#### [YOUR TASK]
Write out again the lines from the line with "Willkommen im Office Nachschlagewerk." up to and including the line with "Also includes free", exactly as they stand below, and skip any picture.

Collected data
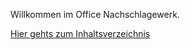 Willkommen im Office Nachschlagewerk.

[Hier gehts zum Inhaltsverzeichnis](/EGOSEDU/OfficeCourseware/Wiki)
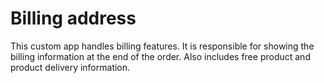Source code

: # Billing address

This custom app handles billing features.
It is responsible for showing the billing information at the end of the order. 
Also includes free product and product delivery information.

* * *

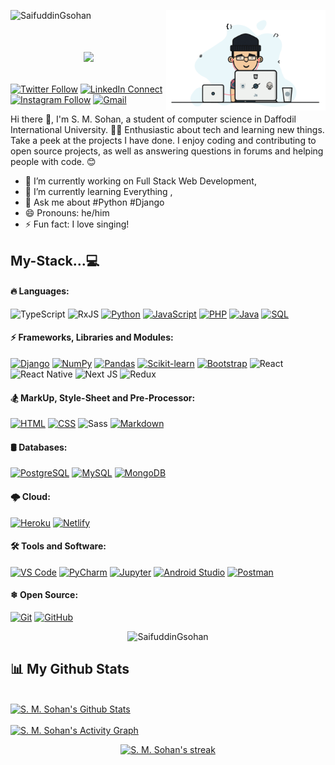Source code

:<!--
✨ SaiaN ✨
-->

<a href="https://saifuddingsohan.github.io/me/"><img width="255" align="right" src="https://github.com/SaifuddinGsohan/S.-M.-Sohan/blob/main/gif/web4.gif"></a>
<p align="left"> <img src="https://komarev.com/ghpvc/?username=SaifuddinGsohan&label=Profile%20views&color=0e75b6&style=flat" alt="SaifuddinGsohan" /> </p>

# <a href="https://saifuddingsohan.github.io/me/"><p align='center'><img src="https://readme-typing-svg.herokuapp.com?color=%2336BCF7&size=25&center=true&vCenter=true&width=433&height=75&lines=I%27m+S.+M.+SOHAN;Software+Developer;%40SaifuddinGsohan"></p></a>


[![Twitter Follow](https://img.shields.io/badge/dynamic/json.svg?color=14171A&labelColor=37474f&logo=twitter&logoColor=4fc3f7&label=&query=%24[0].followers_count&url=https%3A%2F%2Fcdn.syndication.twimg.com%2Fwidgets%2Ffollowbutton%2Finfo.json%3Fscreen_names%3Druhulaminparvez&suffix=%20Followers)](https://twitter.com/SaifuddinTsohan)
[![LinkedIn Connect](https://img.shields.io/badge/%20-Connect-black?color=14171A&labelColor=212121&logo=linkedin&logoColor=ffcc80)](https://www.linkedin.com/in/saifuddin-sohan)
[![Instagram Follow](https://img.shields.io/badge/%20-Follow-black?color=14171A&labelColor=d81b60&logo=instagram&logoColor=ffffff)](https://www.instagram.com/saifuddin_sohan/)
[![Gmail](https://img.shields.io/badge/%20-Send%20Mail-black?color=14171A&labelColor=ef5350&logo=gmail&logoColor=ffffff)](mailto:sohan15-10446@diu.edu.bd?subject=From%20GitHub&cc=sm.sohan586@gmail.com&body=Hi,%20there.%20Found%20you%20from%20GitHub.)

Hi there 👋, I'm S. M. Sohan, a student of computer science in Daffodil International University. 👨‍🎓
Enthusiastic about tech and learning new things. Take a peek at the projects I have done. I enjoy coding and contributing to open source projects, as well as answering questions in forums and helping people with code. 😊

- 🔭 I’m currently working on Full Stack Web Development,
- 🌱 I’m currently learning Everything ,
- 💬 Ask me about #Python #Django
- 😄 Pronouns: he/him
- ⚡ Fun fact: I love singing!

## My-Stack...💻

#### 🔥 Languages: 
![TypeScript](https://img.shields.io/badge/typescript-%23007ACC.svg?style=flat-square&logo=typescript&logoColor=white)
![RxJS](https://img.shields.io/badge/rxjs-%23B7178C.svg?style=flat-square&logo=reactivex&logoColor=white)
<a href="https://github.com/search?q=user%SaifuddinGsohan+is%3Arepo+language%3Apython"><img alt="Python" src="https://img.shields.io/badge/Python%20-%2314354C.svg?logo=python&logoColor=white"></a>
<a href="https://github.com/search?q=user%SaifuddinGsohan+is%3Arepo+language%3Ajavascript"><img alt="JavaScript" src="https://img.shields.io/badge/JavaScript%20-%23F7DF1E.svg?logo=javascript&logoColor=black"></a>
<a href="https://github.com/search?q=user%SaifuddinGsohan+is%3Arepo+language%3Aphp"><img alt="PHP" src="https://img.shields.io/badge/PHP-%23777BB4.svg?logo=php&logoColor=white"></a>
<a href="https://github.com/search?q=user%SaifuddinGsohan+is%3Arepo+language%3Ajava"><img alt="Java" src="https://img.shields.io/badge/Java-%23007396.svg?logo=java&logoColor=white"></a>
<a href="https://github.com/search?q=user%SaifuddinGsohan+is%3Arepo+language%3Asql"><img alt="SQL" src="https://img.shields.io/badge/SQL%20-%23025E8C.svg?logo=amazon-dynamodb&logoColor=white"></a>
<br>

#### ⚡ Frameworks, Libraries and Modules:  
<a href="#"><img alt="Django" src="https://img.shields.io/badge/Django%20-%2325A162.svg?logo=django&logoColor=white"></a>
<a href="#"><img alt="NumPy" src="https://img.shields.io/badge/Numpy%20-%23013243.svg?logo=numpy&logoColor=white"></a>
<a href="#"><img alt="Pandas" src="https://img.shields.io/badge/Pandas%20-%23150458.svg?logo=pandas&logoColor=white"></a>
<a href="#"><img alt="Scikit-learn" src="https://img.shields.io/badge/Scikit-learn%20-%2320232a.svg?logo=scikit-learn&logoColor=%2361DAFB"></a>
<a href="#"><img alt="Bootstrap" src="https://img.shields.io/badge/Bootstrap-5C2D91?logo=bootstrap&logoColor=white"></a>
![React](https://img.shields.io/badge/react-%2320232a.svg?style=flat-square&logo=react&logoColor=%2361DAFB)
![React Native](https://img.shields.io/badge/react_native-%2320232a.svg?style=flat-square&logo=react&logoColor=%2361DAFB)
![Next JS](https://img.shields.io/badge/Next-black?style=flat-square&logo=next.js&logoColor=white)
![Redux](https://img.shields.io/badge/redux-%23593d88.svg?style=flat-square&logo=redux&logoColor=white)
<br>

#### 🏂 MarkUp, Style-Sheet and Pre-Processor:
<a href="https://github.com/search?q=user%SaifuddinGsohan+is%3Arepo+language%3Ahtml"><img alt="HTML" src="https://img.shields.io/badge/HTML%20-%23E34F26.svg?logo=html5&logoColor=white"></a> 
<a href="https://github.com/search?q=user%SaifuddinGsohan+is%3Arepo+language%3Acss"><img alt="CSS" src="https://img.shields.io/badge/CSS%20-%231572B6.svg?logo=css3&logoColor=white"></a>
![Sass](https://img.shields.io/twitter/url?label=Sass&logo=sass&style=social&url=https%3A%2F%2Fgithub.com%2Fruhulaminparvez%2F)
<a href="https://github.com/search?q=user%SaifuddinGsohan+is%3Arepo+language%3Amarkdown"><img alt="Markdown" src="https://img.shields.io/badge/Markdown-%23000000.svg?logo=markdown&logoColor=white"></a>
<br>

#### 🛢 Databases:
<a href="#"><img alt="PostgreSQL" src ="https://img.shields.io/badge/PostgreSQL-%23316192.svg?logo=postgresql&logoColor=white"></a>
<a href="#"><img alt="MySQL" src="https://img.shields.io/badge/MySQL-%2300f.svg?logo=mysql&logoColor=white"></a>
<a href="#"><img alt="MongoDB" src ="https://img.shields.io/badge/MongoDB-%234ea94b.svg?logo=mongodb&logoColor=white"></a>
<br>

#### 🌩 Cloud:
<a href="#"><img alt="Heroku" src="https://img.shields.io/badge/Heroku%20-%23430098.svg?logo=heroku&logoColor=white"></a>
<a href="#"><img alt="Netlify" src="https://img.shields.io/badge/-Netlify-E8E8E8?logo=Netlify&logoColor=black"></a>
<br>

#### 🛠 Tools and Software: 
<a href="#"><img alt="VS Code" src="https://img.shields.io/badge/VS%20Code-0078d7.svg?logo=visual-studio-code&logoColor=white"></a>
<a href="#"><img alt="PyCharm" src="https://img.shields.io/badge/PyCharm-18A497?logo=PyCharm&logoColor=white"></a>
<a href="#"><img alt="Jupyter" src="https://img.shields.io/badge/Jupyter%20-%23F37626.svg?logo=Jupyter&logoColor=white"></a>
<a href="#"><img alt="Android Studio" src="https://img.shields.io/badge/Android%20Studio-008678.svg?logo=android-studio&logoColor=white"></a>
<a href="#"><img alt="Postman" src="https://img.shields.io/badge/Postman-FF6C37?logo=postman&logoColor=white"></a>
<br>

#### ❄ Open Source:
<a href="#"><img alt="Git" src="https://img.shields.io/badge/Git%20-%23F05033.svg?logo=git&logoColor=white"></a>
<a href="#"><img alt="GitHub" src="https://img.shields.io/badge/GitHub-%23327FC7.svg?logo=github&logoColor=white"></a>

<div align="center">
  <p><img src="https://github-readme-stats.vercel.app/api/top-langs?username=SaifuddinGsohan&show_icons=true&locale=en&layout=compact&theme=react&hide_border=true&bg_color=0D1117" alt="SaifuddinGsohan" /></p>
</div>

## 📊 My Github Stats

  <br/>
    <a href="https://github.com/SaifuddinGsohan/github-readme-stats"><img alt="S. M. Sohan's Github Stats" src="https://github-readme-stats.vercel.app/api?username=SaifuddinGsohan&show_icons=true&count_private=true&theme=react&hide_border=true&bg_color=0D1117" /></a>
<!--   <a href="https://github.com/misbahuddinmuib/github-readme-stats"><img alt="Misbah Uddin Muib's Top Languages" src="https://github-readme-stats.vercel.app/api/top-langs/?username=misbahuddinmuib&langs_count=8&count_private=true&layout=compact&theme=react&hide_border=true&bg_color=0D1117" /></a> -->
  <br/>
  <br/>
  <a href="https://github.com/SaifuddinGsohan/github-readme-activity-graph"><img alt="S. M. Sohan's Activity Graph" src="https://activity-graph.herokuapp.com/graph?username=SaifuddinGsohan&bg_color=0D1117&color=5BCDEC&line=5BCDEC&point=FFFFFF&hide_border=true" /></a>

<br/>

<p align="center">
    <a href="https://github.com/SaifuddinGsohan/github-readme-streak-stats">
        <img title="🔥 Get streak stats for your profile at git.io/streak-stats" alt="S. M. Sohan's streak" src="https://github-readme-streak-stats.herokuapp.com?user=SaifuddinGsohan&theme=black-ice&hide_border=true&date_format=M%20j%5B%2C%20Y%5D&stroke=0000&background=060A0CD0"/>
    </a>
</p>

#### [TASK ANSWER]
 Willkommen im Office Nachschlagewerk.

[Hier gehts zum Inhaltsverzeichnis](/EGOSEDU/OfficeCourseware/Wiki)
Source code

: # Billing address

This custom app handles billing features.
It is responsible for showing the billing information at the end of the order. 
Also includes free product and product delivery information.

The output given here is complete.